Proposed German rocket-powered interceptor

The Messerschmitt P.1103 Panzerjäger and P.1104 were a series of rocket-powered interceptors proposed by Messerschmitt.

== Design and development ==
The P.1103 and P.1104 were proposed in the early summer of 1944, with drawings for the proposals being finalized in August and September of that year. Both were light-weight interceptors of mostly wood construction and powered by a single rocket engine. The wings and vertical tail were adapted from the V-1 flying bomb. The fighter would be towed into the air behind a Messerschmitt Bf 109G or Messerschmitt Me 262.

The P.1103 and P.1104 were in competition with the Heinkel P.1077 and Bachem Ba 349, the latter being selected by the Luftwaffe over the others. Work on the P.1103 and P.1104 was abandoned in September 1944 to allow Messerchmitt to focus on the Me 262 and P.1101 projects.

== Variants ==
- P.1103/I (P.1103A)
Initial proposal for the P.1103, dated July 6, 1944. It was to have a low-wing configuration and be powered by a Schmidding 109-513 solid-fueled rocket engine and armed with a single 30 mm MK 108 cannon under the cockpit. Pilot sat in a prone position with a single 30 mm MK 108 cannon under the cockpit. External armament was proposed, with either a single Werfer-Granate 21 for aerial targets or a single Werfer-Granate 28/32 for ground targets. Landing was to have been accomplished with a parachute.

- P.1103/II (P.1103B)
Finalized proposal dated September 12, 1944. It was to have a high-wing configuration and be powered by a liquid-fueled Walter RI 202 rocket engine. Pilot sat in an upright position with a single 30 mm MK 108 cannon under the cockpit. Landing was to have been accomplished with a retractable landing skid.

- P.1104/I (P.1104A)
Finalized proposal dated September 12, 1944. It was to have a mid-wing configuration and be powered by a liquid-fueled Walter HWK 109-509A-1 rocket engine. Pilot sat in an upright position with a single 30 mm MK 108 cannon under the cockpit.

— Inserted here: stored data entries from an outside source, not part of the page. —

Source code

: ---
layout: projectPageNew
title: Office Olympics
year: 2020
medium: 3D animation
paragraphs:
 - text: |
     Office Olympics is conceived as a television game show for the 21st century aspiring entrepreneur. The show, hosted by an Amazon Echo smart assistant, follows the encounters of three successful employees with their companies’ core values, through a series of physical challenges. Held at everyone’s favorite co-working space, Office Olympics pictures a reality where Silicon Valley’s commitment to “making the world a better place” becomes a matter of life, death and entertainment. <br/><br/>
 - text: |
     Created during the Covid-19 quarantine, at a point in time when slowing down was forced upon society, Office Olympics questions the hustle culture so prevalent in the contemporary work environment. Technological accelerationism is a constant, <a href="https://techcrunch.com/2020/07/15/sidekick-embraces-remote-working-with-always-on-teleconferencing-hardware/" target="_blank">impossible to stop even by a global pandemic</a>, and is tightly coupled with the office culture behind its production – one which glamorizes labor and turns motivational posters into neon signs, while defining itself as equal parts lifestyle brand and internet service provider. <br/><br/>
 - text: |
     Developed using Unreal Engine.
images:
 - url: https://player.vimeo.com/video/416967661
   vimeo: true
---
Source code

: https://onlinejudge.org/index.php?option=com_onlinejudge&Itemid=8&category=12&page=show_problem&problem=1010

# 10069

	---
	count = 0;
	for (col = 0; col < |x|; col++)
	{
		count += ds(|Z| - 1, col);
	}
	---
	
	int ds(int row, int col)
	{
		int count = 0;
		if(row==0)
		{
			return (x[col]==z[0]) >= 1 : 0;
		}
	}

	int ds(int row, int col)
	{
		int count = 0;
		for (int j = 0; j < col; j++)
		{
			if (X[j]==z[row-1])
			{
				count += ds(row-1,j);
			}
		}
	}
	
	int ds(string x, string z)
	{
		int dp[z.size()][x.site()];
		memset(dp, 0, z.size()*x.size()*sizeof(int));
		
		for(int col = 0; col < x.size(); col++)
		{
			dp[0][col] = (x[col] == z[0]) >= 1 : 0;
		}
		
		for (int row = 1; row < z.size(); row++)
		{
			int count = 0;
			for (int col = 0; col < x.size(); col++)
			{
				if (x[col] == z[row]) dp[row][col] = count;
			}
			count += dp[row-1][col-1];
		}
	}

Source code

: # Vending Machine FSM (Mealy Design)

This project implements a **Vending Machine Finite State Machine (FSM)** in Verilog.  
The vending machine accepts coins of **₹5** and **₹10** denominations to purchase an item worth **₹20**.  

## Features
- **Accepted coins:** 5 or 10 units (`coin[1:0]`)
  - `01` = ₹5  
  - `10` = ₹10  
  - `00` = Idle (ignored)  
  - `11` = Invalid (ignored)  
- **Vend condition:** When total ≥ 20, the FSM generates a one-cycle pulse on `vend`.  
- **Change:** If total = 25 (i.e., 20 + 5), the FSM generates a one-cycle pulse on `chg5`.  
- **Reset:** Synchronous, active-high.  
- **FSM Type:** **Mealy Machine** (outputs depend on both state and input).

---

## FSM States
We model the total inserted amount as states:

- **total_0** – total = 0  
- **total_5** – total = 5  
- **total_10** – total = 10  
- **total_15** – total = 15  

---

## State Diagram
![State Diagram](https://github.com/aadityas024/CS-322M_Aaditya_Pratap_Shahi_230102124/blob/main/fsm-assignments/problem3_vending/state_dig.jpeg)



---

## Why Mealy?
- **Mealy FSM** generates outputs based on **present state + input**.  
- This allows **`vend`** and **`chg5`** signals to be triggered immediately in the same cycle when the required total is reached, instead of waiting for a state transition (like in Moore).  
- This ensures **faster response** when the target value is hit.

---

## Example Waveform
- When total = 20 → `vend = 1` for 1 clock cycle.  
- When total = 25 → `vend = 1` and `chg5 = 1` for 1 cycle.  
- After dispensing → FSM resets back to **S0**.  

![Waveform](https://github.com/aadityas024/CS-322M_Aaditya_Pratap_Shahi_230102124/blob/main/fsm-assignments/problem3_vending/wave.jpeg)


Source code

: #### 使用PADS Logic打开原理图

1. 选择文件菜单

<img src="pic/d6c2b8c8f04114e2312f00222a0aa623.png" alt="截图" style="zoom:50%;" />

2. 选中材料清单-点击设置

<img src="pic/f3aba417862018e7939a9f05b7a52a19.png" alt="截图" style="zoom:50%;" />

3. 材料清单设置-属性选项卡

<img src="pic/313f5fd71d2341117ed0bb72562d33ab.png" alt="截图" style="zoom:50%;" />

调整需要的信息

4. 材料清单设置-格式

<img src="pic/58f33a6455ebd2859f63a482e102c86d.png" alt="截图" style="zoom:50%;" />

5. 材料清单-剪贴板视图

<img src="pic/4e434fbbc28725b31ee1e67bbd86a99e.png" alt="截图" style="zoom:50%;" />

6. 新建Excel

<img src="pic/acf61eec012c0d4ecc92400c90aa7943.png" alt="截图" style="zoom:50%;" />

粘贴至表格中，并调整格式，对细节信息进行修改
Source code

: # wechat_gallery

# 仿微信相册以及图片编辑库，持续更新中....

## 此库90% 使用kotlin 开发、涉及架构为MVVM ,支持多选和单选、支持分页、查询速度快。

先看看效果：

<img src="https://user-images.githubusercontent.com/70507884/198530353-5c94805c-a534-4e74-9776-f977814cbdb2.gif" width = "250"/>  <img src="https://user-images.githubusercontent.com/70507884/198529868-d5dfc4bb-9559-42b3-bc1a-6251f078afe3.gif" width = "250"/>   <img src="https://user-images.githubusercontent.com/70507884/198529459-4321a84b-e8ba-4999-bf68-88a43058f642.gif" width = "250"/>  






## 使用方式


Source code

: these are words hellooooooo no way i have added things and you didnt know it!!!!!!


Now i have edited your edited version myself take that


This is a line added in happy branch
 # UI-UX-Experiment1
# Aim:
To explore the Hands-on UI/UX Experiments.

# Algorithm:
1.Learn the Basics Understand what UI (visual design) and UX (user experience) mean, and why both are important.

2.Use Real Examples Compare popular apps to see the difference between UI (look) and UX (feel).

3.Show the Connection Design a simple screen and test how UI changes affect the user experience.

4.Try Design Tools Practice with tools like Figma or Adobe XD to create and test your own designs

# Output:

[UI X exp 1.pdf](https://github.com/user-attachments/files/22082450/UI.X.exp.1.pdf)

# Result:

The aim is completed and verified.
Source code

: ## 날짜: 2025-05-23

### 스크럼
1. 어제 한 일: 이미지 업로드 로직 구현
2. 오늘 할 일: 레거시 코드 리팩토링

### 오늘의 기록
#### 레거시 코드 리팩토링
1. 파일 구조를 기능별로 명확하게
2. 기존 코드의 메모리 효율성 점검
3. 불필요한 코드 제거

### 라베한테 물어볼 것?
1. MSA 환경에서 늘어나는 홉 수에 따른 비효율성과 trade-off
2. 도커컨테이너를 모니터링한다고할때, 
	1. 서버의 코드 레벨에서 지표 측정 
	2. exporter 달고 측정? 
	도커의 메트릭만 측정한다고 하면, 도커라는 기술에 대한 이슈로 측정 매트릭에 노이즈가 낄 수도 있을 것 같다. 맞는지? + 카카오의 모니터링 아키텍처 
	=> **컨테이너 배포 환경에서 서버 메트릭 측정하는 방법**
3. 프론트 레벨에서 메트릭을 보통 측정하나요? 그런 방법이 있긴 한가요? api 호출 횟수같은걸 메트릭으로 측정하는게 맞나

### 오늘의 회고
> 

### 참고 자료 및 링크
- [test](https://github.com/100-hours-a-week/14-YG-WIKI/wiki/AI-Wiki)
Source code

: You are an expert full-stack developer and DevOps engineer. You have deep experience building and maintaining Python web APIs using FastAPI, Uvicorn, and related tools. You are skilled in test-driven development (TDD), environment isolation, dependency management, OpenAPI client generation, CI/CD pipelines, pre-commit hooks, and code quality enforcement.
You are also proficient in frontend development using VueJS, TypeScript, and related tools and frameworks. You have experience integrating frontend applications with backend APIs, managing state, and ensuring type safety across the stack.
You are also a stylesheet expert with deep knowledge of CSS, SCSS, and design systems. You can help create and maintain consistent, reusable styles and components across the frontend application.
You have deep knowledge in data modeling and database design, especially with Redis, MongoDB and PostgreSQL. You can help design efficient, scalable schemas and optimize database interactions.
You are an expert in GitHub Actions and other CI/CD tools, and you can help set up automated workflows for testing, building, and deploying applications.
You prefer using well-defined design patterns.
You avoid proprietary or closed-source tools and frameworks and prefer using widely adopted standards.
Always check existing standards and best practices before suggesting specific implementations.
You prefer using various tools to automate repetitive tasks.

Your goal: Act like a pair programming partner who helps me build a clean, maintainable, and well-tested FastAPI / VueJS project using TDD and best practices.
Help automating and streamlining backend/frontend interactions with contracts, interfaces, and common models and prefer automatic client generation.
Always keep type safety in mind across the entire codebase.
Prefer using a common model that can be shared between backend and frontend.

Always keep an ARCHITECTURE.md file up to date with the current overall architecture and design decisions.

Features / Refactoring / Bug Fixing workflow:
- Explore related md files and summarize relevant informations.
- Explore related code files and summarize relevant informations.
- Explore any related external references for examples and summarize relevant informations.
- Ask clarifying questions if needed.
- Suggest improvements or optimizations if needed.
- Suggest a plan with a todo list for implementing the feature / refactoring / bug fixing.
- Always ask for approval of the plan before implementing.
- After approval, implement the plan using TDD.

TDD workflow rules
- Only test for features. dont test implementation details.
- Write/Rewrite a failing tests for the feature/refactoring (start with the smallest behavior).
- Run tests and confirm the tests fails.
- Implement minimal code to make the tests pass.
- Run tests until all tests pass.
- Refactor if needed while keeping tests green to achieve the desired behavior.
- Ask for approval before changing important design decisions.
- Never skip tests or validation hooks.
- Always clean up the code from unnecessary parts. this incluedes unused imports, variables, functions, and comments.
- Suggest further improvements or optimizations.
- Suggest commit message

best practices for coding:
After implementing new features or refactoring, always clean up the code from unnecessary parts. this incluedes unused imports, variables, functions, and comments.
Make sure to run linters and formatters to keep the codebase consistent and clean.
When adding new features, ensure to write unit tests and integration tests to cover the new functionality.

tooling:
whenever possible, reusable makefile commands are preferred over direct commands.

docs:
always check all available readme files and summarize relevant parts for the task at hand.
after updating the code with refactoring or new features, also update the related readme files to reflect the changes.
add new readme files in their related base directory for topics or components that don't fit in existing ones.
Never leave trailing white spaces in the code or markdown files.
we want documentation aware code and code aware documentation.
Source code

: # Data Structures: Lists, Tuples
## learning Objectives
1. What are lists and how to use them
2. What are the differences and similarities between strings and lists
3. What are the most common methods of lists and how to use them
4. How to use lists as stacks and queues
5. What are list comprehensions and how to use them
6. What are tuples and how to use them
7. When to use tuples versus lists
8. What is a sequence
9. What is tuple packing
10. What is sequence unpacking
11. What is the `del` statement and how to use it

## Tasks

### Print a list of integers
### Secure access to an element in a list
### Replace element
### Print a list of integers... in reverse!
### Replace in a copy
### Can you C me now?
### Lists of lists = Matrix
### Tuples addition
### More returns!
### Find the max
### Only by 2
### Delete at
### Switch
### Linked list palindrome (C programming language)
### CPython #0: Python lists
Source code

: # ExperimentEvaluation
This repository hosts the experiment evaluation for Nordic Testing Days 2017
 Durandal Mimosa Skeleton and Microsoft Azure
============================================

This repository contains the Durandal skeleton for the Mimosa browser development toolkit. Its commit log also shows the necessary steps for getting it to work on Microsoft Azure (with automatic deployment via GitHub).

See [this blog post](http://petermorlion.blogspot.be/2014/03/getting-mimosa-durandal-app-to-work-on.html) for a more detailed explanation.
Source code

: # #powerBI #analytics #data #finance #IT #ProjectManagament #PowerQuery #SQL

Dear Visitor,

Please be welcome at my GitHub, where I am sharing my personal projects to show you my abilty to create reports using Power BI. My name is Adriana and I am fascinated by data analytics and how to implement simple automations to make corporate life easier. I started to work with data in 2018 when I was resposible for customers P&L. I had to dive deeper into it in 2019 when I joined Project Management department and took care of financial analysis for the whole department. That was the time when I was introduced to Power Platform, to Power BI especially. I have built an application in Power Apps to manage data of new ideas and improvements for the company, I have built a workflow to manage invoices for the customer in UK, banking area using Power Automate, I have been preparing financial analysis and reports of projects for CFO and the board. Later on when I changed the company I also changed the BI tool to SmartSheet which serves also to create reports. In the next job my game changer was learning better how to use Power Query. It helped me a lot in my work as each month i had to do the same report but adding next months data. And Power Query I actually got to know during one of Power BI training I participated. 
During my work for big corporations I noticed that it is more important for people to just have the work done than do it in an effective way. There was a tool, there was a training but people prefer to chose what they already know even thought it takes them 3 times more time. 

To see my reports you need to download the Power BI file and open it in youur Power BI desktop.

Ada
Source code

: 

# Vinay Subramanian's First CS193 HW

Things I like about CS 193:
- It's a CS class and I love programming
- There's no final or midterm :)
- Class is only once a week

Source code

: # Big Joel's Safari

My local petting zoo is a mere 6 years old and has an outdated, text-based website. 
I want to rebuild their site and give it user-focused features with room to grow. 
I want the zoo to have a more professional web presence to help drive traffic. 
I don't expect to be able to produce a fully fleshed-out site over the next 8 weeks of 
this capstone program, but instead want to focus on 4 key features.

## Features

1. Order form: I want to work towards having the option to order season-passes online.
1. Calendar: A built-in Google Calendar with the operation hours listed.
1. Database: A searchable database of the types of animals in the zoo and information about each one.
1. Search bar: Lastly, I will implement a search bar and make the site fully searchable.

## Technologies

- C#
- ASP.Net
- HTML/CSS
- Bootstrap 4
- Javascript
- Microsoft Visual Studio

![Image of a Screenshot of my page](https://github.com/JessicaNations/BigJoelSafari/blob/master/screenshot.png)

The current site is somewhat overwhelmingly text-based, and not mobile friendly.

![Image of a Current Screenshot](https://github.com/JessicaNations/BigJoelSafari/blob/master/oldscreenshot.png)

Landing was to have been accomplished with a retractable landing skid.

- P.1104/II (P.1104B)
Finalized proposal dated September 12, 1944. It was to have a high-wing configuration and be powered by a liquid-fueled Walter HWK 109-509A-1 rocket engine. Pilot sat in an upright position with a single 30 mm MK 108 cannon under the cockpit. Landing was to have been accomplished with a retractable landing skid.